Sabe que están escondidos Pelotero, Oruga, Araña Peluda y un montón de gente
más que no se mete con nadie; están tranquilamente royendo hojas, haciendo
bolas de caca o comiéndose una mosca distraída. Pero toda esta gente para el
perro no es nada, sólo, si acaso, un divertimento, un juguete.
Oruga
y Pelotero miran para arriba. Justo encima de ellos el hombre mueve una de sus
manos y la lleva justo entre sus piernas. Después, con sus grandes dedos, coge
algo y tira de ello hacia abajo. Es la cremallera de sus pantalones. Para los
dos pequeños que miran desde abajo, aquello parece una inclusa por donde va a
salir en cualquier momento una escuadrilla de naves espaciales. Pero no: el hombre
mete allí la mano y lo siguiente que ven es llover. Gotas amarillas del tamaño
de una grosella caen desde muy alto, rebotando como bolas de cañón vertidas
desde el cielo, doblando hojas y flores y en especial la tela de la araña que
queda totalmente destruida. Parece que el hombre, con aquella arma secreta que
ha sacado de allí, quisiera barrer a todas las personas del “Mundo
de a Ras de Suelo” con ese líquido amarillo y maldito. El hombre termina
pero aún quedan algunas gotas que caen con más fuerza aún, cuando sacude su
arma antes de guardarla en el lugar de donde debían de haber salido las naves
espaciales.
El
perro lleva un rato dando vueltas, nervioso.
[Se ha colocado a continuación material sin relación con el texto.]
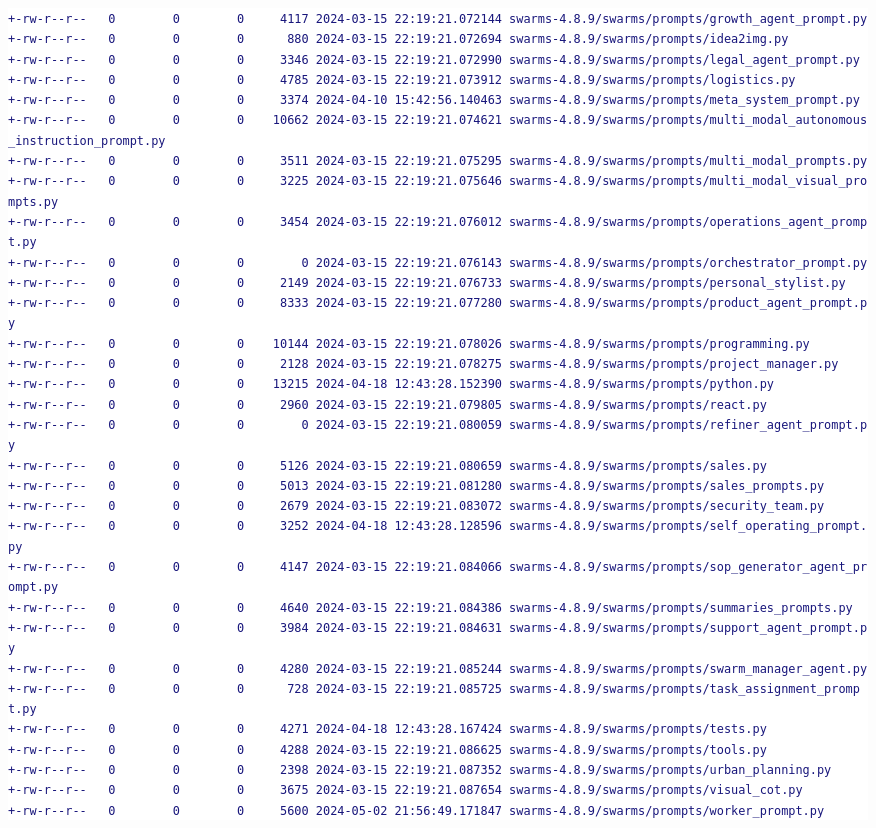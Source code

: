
 ```diff
+-rw-r--r--   0        0        0     4117 2024-03-15 22:19:21.072144 swarms-4.8.9/swarms/prompts/growth_agent_prompt.py
+-rw-r--r--   0        0        0      880 2024-03-15 22:19:21.072694 swarms-4.8.9/swarms/prompts/idea2img.py
+-rw-r--r--   0        0        0     3346 2024-03-15 22:19:21.072990 swarms-4.8.9/swarms/prompts/legal_agent_prompt.py
+-rw-r--r--   0        0        0     4785 2024-03-15 22:19:21.073912 swarms-4.8.9/swarms/prompts/logistics.py
+-rw-r--r--   0        0        0     3374 2024-04-10 15:42:56.140463 swarms-4.8.9/swarms/prompts/meta_system_prompt.py
+-rw-r--r--   0        0        0    10662 2024-03-15 22:19:21.074621 swarms-4.8.9/swarms/prompts/multi_modal_autonomous_instruction_prompt.py
+-rw-r--r--   0        0        0     3511 2024-03-15 22:19:21.075295 swarms-4.8.9/swarms/prompts/multi_modal_prompts.py
+-rw-r--r--   0        0        0     3225 2024-03-15 22:19:21.075646 swarms-4.8.9/swarms/prompts/multi_modal_visual_prompts.py
+-rw-r--r--   0        0        0     3454 2024-03-15 22:19:21.076012 swarms-4.8.9/swarms/prompts/operations_agent_prompt.py
+-rw-r--r--   0        0        0        0 2024-03-15 22:19:21.076143 swarms-4.8.9/swarms/prompts/orchestrator_prompt.py
+-rw-r--r--   0        0        0     2149 2024-03-15 22:19:21.076733 swarms-4.8.9/swarms/prompts/personal_stylist.py
+-rw-r--r--   0        0        0     8333 2024-03-15 22:19:21.077280 swarms-4.8.9/swarms/prompts/product_agent_prompt.py
+-rw-r--r--   0        0        0    10144 2024-03-15 22:19:21.078026 swarms-4.8.9/swarms/prompts/programming.py
+-rw-r--r--   0        0        0     2128 2024-03-15 22:19:21.078275 swarms-4.8.9/swarms/prompts/project_manager.py
+-rw-r--r--   0        0        0    13215 2024-04-18 12:43:28.152390 swarms-4.8.9/swarms/prompts/python.py
+-rw-r--r--   0        0        0     2960 2024-03-15 22:19:21.079805 swarms-4.8.9/swarms/prompts/react.py
+-rw-r--r--   0        0        0        0 2024-03-15 22:19:21.080059 swarms-4.8.9/swarms/prompts/refiner_agent_prompt.py
+-rw-r--r--   0        0        0     5126 2024-03-15 22:19:21.080659 swarms-4.8.9/swarms/prompts/sales.py
+-rw-r--r--   0        0        0     5013 2024-03-15 22:19:21.081280 swarms-4.8.9/swarms/prompts/sales_prompts.py
+-rw-r--r--   0        0        0     2679 2024-03-15 22:19:21.083072 swarms-4.8.9/swarms/prompts/security_team.py
+-rw-r--r--   0        0        0     3252 2024-04-18 12:43:28.128596 swarms-4.8.9/swarms/prompts/self_operating_prompt.py
+-rw-r--r--   0        0        0     4147 2024-03-15 22:19:21.084066 swarms-4.8.9/swarms/prompts/sop_generator_agent_prompt.py
+-rw-r--r--   0        0        0     4640 2024-03-15 22:19:21.084386 swarms-4.8.9/swarms/prompts/summaries_prompts.py
+-rw-r--r--   0        0        0     3984 2024-03-15 22:19:21.084631 swarms-4.8.9/swarms/prompts/support_agent_prompt.py
+-rw-r--r--   0        0        0     4280 2024-03-15 22:19:21.085244 swarms-4.8.9/swarms/prompts/swarm_manager_agent.py
+-rw-r--r--   0        0        0      728 2024-03-15 22:19:21.085725 swarms-4.8.9/swarms/prompts/task_assignment_prompt.py
+-rw-r--r--   0        0        0     4271 2024-04-18 12:43:28.167424 swarms-4.8.9/swarms/prompts/tests.py
+-rw-r--r--   0        0        0     4288 2024-03-15 22:19:21.086625 swarms-4.8.9/swarms/prompts/tools.py
+-rw-r--r--   0        0        0     2398 2024-03-15 22:19:21.087352 swarms-4.8.9/swarms/prompts/urban_planning.py
+-rw-r--r--   0        0        0     3675 2024-03-15 22:19:21.087654 swarms-4.8.9/swarms/prompts/visual_cot.py
+-rw-r--r--   0        0        0     5600 2024-05-02 21:56:49.171847 swarms-4.8.9/swarms/prompts/worker_prompt.py
```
Sus pezuñas no hacen tanto daño
como los zapatones del hombre pero aún así Oruga -que tiene una enorme gota
amarilla por sombrero- y Pelotero no se quedarán tranquilos hasta que no se
marchen los dos.
Perro
arquea su cuerpo y, a escasos centímetros de donde se encuentran Oruga y
Pelotero, suelta un hermoso choricito, caliente y jugoso, Pelotero no se lo
puede creer. Hace escasos segundos pensaba que moriría y ahora se morirá de
gusto. Es millonario en caca.
Oruga
continúa su camino. Tiene que terminar de cruzar la hoja y dar la vuelta. Ha
decidido comérsela. Mejor ahora que luego. Nunca se sabe.
El
hombre se llama Juan. Ha salido con Cartavio -que es como se llama el perro- a
pasear. No se retrasarán. Marta tiene la cena casi lista. Allí cerca está el
río y los prados de su suegro. Cartavio necesita correr y a Juan le apetece
echar un pito pero no lo va a hacer. Se lo ha prometido a Marta. Caminan por
una senda hasta uno de los prados. Su suegro ha dejado lo de las vacas. Ya no
dan dinero, sólo trabajo y los prados están desatendidos. Juan mira a su
alrededor. Tiene el monte justo encima. Mientras lo admira decide orinar.
Cartavio también aprovecha y deja un regalito para quien lo quiera, piensa Juan y sonríe. Después mira las
montañas y se siente pequeño, infinitamente pequeño.